In the fall of 1958 Arnold entered Oakland Technical High School, where he met his lifelong friend, muse, and collaborator, Pandora. The pair became inseparable, and would spend hours in Steven's bedroom drinking champagne and Romilar cough syrup, smoking opium, marijuana, and cigarettes, dressing up, and playing with make-up. Steven's bedroom in 1959, as Pandora remembers, was "like LOUIS XIV – beyond belief for a child". Steven and Pandora's high school art teacher, Violet Chew, was the pair's mentor and main source of inspiration. Chew taught her students by ancient Chinese methods, which worked from the inside out, encouraging students to confront problems on a soul-level, and to use their art as a means of exploring and solving these problems. She also introduced the young Steven to antique and junk shopping, art history, cutting-edge fashion, and Eastern spiritual traditions, which made a lasting impact on Arnold's philosophy and art. She saw great potential in her student, and arranged for Arnold to drop homeroom and physical education in order to spend three periods with her each day. It was also around this time that Violet Chew's friend, artist Ira Yeager, noticed that "it was Steven who actually initiated ‘hippie’ dress in San Francisco, before it was fashionable."

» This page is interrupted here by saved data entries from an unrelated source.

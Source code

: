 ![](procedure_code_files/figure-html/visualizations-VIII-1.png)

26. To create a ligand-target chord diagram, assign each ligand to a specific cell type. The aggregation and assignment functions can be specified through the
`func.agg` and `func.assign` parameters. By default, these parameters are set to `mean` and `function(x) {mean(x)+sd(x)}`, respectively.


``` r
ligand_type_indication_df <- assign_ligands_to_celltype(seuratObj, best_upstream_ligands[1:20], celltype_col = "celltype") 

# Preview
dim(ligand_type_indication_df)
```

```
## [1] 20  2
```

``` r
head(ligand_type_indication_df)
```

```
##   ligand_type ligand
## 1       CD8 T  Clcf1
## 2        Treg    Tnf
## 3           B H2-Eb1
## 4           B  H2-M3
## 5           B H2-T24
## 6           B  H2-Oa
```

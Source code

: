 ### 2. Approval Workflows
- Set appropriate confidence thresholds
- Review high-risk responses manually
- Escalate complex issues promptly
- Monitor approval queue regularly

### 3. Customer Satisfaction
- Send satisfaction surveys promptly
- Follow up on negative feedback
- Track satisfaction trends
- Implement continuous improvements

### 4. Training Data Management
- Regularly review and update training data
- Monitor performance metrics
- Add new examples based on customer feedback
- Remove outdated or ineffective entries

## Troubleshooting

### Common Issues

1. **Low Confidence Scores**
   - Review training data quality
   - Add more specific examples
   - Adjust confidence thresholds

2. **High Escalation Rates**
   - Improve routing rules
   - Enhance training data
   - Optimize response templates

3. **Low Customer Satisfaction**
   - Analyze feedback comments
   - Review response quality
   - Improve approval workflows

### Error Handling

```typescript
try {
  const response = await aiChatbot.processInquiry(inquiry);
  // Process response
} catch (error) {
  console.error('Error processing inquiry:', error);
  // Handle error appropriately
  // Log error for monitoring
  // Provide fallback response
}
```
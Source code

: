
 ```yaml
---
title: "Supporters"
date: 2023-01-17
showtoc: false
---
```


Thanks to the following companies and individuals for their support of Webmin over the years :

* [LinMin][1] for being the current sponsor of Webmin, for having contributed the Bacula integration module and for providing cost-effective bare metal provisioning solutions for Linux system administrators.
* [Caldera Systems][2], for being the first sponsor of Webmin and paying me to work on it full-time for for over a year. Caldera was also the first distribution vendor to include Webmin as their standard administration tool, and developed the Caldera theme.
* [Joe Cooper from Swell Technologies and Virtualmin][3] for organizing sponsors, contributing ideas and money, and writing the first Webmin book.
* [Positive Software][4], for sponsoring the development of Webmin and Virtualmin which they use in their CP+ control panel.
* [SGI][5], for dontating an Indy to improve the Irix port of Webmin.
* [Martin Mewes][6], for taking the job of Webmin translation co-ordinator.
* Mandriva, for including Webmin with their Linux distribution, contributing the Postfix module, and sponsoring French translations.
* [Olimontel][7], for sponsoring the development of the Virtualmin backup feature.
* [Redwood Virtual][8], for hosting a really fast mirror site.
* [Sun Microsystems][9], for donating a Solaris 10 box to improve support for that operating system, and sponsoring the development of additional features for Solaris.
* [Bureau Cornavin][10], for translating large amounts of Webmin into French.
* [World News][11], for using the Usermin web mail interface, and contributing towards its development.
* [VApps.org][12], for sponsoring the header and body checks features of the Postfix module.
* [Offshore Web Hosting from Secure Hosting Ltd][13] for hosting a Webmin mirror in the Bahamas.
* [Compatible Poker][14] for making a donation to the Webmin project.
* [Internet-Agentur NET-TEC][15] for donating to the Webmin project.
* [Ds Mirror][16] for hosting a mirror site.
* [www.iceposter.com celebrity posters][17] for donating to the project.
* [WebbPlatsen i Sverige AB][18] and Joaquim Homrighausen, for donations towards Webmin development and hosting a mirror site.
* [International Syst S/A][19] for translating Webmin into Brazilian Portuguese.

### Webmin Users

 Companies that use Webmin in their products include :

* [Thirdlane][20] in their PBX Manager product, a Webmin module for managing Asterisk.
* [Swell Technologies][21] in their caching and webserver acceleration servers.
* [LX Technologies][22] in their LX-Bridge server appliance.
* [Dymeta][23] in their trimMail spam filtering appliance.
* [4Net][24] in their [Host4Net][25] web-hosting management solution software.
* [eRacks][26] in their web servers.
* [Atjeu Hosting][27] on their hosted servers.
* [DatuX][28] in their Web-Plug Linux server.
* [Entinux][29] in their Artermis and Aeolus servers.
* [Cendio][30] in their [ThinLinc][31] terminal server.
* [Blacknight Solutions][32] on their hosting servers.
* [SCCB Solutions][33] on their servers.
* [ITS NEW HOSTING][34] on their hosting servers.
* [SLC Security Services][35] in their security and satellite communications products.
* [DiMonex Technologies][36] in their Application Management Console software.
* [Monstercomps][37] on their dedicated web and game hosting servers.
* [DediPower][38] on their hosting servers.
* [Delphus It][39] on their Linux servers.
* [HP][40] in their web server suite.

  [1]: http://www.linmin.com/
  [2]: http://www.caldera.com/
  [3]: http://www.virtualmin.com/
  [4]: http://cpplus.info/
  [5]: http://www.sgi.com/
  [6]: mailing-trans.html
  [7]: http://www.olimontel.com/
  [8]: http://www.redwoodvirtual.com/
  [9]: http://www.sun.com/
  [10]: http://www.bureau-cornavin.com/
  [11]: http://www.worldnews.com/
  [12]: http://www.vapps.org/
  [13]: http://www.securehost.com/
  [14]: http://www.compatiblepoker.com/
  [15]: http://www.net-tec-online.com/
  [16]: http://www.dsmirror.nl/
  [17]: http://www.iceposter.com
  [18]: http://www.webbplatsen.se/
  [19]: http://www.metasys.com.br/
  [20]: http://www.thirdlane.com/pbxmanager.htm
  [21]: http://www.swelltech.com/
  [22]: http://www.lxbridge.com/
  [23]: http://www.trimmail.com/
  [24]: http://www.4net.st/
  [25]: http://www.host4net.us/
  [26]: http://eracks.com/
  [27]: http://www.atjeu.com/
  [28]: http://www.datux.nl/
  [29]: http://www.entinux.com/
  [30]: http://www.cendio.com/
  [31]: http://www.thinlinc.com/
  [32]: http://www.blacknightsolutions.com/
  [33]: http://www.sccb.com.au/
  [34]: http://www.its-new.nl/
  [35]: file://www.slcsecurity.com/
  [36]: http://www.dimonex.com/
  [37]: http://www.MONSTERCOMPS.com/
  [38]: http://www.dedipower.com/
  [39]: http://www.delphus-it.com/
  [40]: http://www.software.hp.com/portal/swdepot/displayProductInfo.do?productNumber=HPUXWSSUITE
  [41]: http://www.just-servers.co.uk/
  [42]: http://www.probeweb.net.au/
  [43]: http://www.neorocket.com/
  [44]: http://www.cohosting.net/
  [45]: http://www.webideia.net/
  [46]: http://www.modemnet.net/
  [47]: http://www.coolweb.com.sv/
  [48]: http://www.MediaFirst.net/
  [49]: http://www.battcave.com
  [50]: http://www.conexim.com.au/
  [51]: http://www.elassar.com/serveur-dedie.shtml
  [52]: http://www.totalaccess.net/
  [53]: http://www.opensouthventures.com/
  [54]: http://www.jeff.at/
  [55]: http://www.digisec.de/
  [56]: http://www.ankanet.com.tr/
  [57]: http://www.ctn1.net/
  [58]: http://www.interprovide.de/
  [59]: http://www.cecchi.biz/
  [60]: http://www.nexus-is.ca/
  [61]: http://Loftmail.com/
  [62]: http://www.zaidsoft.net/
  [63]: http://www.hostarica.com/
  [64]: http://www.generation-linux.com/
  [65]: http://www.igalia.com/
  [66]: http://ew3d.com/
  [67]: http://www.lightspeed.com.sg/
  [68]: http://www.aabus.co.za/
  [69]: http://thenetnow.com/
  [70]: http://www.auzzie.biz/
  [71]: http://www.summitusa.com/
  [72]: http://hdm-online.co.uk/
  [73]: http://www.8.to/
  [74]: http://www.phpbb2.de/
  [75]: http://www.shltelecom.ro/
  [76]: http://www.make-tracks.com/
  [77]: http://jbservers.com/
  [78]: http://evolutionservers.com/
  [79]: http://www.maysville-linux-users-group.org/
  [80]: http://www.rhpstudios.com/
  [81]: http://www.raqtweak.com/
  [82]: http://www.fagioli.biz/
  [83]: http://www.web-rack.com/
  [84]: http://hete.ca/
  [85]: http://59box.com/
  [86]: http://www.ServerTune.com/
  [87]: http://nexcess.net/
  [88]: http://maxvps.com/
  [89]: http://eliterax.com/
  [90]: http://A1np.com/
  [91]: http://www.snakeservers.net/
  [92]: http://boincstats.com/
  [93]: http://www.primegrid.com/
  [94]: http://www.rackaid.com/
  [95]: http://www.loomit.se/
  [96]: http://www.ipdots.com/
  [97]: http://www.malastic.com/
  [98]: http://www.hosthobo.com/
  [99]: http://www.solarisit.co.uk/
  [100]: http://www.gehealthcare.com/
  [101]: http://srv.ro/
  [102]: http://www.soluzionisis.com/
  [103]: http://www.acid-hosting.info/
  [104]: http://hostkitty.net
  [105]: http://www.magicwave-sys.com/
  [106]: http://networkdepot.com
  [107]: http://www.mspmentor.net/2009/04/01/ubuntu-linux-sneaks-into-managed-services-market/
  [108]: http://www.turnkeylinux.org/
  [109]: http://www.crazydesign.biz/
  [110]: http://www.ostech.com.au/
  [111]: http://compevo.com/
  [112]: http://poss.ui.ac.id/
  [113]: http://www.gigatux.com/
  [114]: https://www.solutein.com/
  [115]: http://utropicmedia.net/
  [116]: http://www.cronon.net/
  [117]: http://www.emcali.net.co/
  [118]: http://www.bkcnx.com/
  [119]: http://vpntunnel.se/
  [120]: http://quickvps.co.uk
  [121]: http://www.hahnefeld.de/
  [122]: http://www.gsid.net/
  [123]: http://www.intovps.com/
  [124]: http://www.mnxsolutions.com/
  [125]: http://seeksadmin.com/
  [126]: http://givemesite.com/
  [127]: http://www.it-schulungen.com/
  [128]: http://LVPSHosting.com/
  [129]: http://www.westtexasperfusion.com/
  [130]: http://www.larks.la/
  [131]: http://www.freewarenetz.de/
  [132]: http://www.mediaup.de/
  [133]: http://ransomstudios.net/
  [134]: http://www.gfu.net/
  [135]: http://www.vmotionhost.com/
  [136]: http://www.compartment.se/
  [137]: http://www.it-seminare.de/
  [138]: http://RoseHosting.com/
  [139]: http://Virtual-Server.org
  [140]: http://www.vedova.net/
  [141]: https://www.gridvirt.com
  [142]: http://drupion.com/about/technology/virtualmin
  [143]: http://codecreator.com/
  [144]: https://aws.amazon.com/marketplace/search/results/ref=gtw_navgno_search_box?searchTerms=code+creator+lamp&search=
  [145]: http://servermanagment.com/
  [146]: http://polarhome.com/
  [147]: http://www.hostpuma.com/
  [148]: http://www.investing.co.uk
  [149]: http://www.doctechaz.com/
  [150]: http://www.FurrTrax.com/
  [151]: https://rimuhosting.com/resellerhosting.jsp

== Higher education and film work ==
After graduating from high school in the spring of 1961, Arnold won a full scholarship to the San Francisco Art Institute. In the summer of 1963, after earning perfect grades for two years at the Institute, Arnold took a break to study abroad in Paris and enrolled at École des Beaux-Arts. Feeling confined by the stiff, traditional curriculum at École des Beaux-Arts, Arnold and a group of American classmates rented villas on the small island of Formentera off the coast of Spain. For the next several months the group lived communally, taking LSD every day, experimenting with paints and costumes, taking up residence in caves, and exploring the small island. Arnold recalls: “This new drug was so euphoric and visionary, so positive and mind expanding… I ascended to another dimension, one so beautiful and spiritual that I was never the same.” Arnold also began keeping sketchbooks around this time, a practice he maintained throughout his life.

A still from Steven F. Arnold's film, Luminous Procuress, featuring his lifelong friend, model, and muse, Pandora.

Returning to San Francisco in the fall of 1964, Arnold resumed his studies at the San Francisco Art Institute, turning his eye on film-making. He wrote, directed, and designed three short films over the next two years. By late 1967 Arnold was about to receive his BFA, and his final student film, Messages, Messages (starring Ruth Weiss), was drawing critical attention. The film went on to win invites to Cannes' Directors' Fortnight, the Chicago International Film Festival, and the Toronto International Film Festival. Due to the critical success of their film, Arnold and collaborator Michael Wiese decided that Messages, Messages was worthy of a more elaborate hometown premiere than the San Francisco Art Institute could provide. So in February 1968, shortly before their graduation, the pair rented the Palace Theatre in San Francisco's North Beach for the occasion. In addition to Messages, Messages, Arnold also curated "a rare collection of early surrealist films by Man Ray, Melies, and old French animations." The evening was such a success that the theater owner offered to allow Arnold to continue holding screenings. This led to the March 1969 inauguration of Arnold's Nocturnal Dreamshows, the first of the weekly midnight movie showcases that became nationally popular in the 1970s. The Nocturnal Dreamshows also launched The Cockettes, a psychedelic San Francisco drag troupe, into underground fame. Since 1967, Arnold had also been illustrating posters for local businesses, and was among the original group of rock poster artists in San Francisco, creating some of the first rock posters for the famed Matrix nightclub, which was later credited for originating the "San Francisco sound" of the psychedelic ’60s.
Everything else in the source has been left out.